Apple recently filed a patent (9,380,225) that could introduce technology allowing an infrared signal to be deployed that blocks iPhones from taking photos or video, aimed at usage in places like concert arenas and movie theatres.
I’ve commentated frequently about Apple’s positions on security and privacy, and based on their reactions to consumer privacy issues in the past (like the San Bernardino FBI case) they seem to do their best to protect user’s privacy, likely to avoid the press firestorm that would undoubtedly ensue if they appeared to be collaborating with third parties to censor or spy on their users.

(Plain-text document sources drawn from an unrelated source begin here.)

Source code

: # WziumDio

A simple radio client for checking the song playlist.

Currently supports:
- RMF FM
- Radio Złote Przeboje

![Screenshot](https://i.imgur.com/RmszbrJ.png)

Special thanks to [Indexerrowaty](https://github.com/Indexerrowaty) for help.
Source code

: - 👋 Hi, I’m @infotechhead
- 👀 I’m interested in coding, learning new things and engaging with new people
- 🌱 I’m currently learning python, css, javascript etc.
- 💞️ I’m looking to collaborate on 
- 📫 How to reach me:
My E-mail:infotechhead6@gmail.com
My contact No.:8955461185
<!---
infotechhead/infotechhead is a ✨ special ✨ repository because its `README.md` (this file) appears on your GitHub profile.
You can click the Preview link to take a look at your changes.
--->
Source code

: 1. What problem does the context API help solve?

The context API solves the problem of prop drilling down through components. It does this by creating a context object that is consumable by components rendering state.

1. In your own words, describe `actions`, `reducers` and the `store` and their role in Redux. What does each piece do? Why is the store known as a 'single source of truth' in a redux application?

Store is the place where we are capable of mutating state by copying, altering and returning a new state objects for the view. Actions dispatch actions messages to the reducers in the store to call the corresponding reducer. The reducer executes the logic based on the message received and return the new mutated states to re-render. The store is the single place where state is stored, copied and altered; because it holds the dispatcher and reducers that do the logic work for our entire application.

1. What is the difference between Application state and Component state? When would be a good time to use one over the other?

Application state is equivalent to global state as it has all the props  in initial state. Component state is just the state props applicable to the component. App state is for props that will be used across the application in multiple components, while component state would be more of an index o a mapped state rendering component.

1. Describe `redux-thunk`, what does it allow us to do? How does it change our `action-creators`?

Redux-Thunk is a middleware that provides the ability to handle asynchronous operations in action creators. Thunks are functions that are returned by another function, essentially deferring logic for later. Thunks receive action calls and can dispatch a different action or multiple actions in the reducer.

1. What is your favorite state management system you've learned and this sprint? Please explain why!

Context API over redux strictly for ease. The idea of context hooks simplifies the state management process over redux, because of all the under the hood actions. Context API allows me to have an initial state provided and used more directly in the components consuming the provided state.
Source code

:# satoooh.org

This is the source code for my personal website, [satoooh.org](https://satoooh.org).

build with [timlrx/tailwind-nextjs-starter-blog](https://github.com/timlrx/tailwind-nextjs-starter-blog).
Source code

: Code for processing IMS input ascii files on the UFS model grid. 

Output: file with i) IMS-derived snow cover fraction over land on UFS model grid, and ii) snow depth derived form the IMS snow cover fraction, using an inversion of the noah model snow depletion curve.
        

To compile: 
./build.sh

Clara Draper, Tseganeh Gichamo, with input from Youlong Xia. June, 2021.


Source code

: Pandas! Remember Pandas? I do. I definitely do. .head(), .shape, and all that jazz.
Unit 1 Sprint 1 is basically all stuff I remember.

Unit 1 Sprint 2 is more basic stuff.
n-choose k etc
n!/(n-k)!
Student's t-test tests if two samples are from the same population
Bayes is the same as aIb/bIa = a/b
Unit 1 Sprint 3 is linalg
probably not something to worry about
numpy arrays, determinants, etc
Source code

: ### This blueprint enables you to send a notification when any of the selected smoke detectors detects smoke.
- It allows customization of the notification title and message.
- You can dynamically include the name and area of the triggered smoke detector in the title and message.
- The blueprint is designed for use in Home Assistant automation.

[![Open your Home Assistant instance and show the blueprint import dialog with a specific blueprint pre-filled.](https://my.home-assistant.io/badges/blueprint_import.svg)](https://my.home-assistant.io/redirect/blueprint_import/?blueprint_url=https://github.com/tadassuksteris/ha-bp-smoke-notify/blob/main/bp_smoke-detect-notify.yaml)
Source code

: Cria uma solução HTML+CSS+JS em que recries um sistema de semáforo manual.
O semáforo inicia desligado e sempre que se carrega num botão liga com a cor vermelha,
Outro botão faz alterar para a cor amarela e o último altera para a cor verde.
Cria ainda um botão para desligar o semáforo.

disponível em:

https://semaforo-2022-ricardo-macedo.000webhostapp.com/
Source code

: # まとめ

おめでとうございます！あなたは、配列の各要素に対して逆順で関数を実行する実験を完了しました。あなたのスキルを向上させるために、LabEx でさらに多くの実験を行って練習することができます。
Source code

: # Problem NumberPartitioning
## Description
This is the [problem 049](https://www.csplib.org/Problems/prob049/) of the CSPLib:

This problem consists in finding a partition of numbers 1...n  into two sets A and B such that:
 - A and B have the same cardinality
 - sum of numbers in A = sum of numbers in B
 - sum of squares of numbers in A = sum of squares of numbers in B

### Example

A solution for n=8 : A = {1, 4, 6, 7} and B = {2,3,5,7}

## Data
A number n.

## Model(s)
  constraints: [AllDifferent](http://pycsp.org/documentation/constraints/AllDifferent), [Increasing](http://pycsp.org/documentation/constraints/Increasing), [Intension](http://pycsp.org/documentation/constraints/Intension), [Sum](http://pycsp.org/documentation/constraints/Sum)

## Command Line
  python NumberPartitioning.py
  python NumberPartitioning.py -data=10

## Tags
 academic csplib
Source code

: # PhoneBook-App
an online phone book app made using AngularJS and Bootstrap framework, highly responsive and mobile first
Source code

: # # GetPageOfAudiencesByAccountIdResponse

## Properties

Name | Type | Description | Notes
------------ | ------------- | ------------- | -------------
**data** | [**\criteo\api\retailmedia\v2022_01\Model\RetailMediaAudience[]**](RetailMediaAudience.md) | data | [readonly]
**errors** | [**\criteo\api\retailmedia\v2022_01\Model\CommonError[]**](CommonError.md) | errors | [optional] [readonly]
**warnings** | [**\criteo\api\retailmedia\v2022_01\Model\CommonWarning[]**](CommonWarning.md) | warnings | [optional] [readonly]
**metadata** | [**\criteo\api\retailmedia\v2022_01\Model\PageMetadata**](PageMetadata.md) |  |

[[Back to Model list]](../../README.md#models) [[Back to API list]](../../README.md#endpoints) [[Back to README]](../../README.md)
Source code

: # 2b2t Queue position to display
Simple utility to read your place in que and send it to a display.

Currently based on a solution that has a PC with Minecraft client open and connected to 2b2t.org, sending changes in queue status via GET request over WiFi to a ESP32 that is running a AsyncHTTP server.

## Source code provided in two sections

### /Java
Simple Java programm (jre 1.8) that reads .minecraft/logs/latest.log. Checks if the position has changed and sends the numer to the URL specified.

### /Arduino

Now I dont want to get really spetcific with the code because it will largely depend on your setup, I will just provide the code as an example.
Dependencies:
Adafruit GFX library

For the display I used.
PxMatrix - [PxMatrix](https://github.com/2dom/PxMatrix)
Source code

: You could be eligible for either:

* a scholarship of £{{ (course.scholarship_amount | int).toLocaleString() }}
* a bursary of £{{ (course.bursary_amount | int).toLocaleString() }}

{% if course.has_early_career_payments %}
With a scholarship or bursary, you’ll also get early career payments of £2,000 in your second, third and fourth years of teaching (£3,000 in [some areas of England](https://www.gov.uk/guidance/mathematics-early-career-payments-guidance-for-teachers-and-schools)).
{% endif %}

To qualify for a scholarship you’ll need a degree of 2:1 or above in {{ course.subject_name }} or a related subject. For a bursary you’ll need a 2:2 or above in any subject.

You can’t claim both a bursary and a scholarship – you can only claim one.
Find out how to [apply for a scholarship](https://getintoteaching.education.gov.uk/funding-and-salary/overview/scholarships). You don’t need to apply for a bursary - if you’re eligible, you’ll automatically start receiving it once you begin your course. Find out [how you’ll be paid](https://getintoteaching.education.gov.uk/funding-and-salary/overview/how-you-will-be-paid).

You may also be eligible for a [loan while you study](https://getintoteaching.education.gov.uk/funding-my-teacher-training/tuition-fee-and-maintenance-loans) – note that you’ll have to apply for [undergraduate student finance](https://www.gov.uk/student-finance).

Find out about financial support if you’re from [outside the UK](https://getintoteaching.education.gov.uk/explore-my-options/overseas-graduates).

The technology behind the patent they filed is interesting, and would certainly be valuable to certain businesses / performing artists – however, the existence of such a technology would certainly raise significant concerns about who could access it, and whether it constitutes censorship. It’s almost guaranteed that hackers would attempt to develop technology to trigger video blocking, and governments would also be likely to pursue this technology as well. These concerns are compounded with the fact that lawsuits would be highly likely, and could rule the use of such technology an invasion of privacy. Plus, iPhone users could simply switch to a competing handset (like Android) that dowsn’t implement this hardware.
It’s important to remember that big companies like Apple file literally thousands of patents, most of which are never used. Apple is a very publicity-smart company, and I believe it’s highly unlikely that they would ever introduce a controversial feature that would alienate their customers to the level that this technology likely would.